統括CPU141は、ステップS514の処理を実行した場合、ステップS511の処理を実行した場合、ステップS509の処理を実行した場合、演出制御基板130からのコマンドを受信していないと判定した場合(ステップS501:NO)、ステップS503の処理を実行した場合、ステップS505の処理を実行した場合、又はステップS507の処理を実行した場合、図23に例示されるように、変動演出中であるか否かを判断する(ステップS516)。具体的には、例えば演出制御基板130から変動演出開始コマンドを受信した後に変動演出終了コマンドを受信する前の状態であるか否かに基づいて、変動演出中であるか否かを判断する(ステップS516)。
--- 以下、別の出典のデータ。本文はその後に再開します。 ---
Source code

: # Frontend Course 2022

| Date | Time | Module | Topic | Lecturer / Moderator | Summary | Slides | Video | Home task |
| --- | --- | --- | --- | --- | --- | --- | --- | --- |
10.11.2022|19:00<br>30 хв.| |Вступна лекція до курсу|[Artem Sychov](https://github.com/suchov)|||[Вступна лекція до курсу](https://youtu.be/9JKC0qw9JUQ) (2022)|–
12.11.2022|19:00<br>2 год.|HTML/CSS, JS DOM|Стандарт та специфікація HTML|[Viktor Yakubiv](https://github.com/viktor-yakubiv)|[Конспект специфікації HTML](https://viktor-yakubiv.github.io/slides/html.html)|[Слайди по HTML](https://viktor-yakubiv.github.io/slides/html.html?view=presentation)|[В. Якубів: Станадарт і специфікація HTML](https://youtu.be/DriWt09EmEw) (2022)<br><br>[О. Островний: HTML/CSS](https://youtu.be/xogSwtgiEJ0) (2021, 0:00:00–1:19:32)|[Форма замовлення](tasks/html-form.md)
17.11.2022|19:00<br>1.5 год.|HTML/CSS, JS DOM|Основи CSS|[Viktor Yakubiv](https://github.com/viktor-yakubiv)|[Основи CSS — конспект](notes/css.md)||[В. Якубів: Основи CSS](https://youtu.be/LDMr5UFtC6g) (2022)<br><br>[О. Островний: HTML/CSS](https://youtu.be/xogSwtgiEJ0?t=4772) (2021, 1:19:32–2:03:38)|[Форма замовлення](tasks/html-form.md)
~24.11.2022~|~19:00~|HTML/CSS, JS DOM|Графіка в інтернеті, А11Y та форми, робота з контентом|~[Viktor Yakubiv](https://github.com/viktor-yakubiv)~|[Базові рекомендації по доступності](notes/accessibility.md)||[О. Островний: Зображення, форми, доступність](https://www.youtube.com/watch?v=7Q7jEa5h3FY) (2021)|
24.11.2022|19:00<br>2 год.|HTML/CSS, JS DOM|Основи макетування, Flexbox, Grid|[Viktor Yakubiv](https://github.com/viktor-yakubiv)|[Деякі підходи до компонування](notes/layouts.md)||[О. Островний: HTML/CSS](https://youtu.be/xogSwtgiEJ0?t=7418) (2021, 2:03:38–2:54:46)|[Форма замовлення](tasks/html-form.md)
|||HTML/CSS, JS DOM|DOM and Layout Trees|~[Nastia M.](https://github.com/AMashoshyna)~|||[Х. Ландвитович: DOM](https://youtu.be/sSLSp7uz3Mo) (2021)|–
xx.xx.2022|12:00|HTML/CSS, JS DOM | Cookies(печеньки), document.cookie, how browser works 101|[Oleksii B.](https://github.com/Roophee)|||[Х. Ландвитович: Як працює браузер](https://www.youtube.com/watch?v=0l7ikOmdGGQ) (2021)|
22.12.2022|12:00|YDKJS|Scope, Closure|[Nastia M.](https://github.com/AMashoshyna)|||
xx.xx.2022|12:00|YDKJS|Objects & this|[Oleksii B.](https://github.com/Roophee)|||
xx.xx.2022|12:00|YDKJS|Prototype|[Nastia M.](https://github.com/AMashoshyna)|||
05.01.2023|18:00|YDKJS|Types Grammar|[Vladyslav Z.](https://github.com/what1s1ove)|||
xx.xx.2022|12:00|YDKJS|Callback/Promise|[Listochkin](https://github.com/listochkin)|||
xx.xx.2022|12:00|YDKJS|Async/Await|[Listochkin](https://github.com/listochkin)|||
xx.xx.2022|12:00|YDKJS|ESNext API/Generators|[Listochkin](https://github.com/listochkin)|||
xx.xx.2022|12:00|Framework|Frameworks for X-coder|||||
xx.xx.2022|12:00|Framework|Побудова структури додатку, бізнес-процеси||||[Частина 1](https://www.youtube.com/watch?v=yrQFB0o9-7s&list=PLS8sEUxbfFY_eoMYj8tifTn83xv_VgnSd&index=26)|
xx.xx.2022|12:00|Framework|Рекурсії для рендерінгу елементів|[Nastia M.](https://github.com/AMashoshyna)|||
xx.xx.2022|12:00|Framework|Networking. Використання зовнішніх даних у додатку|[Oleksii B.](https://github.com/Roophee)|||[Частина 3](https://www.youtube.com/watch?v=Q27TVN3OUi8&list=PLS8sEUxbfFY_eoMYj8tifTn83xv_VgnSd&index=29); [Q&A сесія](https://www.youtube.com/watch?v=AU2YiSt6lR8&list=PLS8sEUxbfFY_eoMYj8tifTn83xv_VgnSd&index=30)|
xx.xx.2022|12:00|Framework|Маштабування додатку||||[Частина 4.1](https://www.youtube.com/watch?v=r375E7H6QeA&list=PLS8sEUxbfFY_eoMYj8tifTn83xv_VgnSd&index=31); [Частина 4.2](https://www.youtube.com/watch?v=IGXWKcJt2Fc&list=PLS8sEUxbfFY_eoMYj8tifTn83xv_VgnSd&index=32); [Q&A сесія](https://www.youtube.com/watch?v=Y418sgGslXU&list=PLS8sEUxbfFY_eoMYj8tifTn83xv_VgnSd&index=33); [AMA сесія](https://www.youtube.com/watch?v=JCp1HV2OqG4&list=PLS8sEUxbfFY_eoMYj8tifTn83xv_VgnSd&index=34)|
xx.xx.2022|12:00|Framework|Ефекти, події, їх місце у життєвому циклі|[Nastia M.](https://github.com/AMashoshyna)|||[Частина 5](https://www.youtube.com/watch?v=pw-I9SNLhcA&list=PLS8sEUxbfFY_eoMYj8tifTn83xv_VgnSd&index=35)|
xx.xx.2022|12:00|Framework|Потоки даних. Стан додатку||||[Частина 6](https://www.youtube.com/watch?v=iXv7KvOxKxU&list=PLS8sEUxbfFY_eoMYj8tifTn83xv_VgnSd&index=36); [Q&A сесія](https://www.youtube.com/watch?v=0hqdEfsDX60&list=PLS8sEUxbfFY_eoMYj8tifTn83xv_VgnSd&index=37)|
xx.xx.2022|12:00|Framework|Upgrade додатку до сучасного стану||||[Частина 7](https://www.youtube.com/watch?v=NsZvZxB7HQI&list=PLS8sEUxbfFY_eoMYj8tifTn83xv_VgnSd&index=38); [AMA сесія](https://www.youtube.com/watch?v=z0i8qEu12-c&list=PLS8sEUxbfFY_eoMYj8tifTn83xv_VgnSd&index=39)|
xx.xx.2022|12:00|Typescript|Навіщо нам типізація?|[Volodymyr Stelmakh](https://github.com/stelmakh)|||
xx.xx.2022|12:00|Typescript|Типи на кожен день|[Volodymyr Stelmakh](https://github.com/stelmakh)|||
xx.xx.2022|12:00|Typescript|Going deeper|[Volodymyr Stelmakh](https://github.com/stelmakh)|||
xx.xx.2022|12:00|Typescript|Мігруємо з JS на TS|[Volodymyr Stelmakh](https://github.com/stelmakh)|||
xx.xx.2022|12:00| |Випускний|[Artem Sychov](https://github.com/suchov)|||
ここで、変動演出中ではないと判断された場合には(ステップS516:NO)、後述するステップS528に処理が進められる。
一方、統括CPU141は、変動演出中であると判断した場合(ステップS516:YES)、第1視認状態が発生したか否かを判定する(ステップS517)。本実施形態においては、図4等に基づいて上述したように、変動演出中に複数種の予告演出が同時に実行される場合がある。画像音響制御基板140では、演出制御基板130からの変動演出開始コマンドが受信されると、その変動演出開始コマンドに含まれている変動演出パターンの設定情報と予告演出パターンの設定情報とが制御用RAM145に記憶される。統括CPU141は、ステップS517の処理において、制御用RAM145に記憶された予告演出パターンの設定情報と、VDP142による描画処理の実行状況とに基づいて、一方の予告演出の方が他方の予告演出よりも視認性が低い第1視認状態が発生したか否かを判定する(ステップS517)。ここで、第1視認状態が発生していないと判定された場合(ステップS517:NO)、後述するステップS524に処理が進められる。
統括CPU141は、第1視認状態が発生したと判定した場合(ステップS517:YES)、同時に実行されている2種類の予告演出のそれぞれの優先度を制御用ROM144に記憶されている優先度情報に基づいて特定し、視認性が低い方の予告演出(以下「第1予告演出」ともいう。)の方が、視認性が高い方の予告演出(以下「第2予告演出」ともいう。)よりも優先度が高いか否かを判定する(ステップS518)。ここで、第1予告演出の方が第2予告演出よりも優先度が高くないと判定された場合(ステップS518:NO)、ステップS524に処理が進められる。
統括CPU141は、第1予告演出の方が第2予告演出よりも優先度が高いと判定した場合(ステップS518:YES)、第1予告演出と第2予告演出とが同時に実行される重複期間を特定する(ステップS519)。具体的には、第1予告演出及び第2予告演出が同時に実行される状態となってからこれらの予告演出のいずれか一方が終了するまでの期間を重複期間として特定する。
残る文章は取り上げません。